Hybris is a vertically scrolling shooter for the Amiga home computer developed by Cope-Com and published by Discovery Software.

==Gameplay==
Players choose a player character commander from either Lovett or Maverick and begin play, controlling a spaceship which can be moved up and down the screen, as well as left and right. Airborne alien enemies and groundbased defensive weapons appear as the game scrolls upwards constantly, these can be destroyed by the player's weapon fire. More advanced weapons can be collected in the form of power ups. Hybris has a weapon enhancement feature, called "expansion"; once a new weapon has been collected it can be temporarily upgraded by the player rotating the joystick or pressing "Enter" on the keyboard, each weapon can be enhanced three times before a new weapon is needed in order to enhance again.

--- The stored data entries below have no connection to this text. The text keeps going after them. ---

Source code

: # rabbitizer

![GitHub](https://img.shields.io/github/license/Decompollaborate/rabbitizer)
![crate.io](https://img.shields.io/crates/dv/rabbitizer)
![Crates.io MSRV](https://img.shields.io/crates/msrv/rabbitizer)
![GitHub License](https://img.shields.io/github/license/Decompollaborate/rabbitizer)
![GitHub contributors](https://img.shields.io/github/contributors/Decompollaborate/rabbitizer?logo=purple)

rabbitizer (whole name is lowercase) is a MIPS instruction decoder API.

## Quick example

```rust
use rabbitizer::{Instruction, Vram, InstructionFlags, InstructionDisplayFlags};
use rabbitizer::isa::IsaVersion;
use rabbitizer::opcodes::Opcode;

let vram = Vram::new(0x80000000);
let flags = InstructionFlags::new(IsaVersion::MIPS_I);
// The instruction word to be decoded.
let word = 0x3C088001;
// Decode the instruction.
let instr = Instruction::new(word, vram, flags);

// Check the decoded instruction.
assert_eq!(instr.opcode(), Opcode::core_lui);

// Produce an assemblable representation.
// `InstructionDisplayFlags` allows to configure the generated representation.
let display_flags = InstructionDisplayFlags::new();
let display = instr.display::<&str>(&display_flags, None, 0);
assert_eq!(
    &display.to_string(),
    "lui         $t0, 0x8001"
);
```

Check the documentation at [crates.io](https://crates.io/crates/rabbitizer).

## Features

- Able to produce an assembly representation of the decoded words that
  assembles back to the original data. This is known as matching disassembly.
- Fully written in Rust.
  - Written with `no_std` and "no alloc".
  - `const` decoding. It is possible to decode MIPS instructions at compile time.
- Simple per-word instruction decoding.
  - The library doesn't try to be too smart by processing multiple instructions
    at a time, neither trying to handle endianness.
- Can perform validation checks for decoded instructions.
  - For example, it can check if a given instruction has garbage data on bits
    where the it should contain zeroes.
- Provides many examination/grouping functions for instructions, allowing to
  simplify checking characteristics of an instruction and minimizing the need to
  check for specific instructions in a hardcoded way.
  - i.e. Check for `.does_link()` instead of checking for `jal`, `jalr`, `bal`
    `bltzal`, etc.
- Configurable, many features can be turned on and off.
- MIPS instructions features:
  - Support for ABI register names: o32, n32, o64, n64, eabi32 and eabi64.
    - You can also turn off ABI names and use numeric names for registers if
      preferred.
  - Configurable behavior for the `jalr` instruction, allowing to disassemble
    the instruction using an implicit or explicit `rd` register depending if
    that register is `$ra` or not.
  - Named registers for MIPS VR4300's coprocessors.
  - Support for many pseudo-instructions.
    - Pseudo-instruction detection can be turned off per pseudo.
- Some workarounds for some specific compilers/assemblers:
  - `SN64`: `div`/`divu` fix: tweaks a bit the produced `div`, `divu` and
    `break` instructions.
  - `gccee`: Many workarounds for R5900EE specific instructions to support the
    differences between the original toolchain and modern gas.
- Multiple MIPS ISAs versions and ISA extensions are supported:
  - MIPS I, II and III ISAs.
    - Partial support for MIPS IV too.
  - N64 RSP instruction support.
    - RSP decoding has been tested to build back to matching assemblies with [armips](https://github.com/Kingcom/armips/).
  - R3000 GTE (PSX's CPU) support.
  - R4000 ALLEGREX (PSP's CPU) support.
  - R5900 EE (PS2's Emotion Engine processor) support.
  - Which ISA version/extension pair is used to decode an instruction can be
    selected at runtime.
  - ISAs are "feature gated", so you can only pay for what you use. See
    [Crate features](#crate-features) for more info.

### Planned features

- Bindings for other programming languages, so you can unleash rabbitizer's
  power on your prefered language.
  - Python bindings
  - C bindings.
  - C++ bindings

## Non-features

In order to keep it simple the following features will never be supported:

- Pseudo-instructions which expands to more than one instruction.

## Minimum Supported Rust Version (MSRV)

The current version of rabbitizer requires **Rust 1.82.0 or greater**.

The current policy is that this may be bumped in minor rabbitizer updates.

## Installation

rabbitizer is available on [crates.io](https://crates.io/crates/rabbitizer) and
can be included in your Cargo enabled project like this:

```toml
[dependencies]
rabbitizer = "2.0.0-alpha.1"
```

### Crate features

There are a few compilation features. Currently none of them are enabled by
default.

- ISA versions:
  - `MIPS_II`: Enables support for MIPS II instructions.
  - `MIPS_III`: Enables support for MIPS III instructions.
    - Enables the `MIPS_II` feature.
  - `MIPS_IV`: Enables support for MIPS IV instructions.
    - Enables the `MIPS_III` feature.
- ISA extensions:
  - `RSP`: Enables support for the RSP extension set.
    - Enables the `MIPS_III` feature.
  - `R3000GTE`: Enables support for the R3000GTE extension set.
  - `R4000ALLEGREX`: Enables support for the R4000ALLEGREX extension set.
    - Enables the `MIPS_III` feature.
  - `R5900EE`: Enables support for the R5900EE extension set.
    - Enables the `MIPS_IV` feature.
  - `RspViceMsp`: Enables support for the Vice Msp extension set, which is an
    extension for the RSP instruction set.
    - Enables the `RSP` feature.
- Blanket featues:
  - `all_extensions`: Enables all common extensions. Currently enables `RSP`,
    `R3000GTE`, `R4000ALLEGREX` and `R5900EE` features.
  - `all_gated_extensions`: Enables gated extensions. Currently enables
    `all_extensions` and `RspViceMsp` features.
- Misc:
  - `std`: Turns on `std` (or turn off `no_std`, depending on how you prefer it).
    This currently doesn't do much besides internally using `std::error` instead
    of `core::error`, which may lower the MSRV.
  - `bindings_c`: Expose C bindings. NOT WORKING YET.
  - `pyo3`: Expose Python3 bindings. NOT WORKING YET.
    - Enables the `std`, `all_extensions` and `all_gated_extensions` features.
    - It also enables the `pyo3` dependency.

Pressing "Space" on the keyboard activates a smart bomb that destroy every enemy (except bosses) and bullet on the screen: player starts with three of them.

==Legacy==
Cope-Com later created the spiritual successor titled Battle Squadron.

In 2010, the creators intended to port the game to Android and iOS. Initially to be released in 2012, it was postponed several times, and as of 2026, the game has not come out.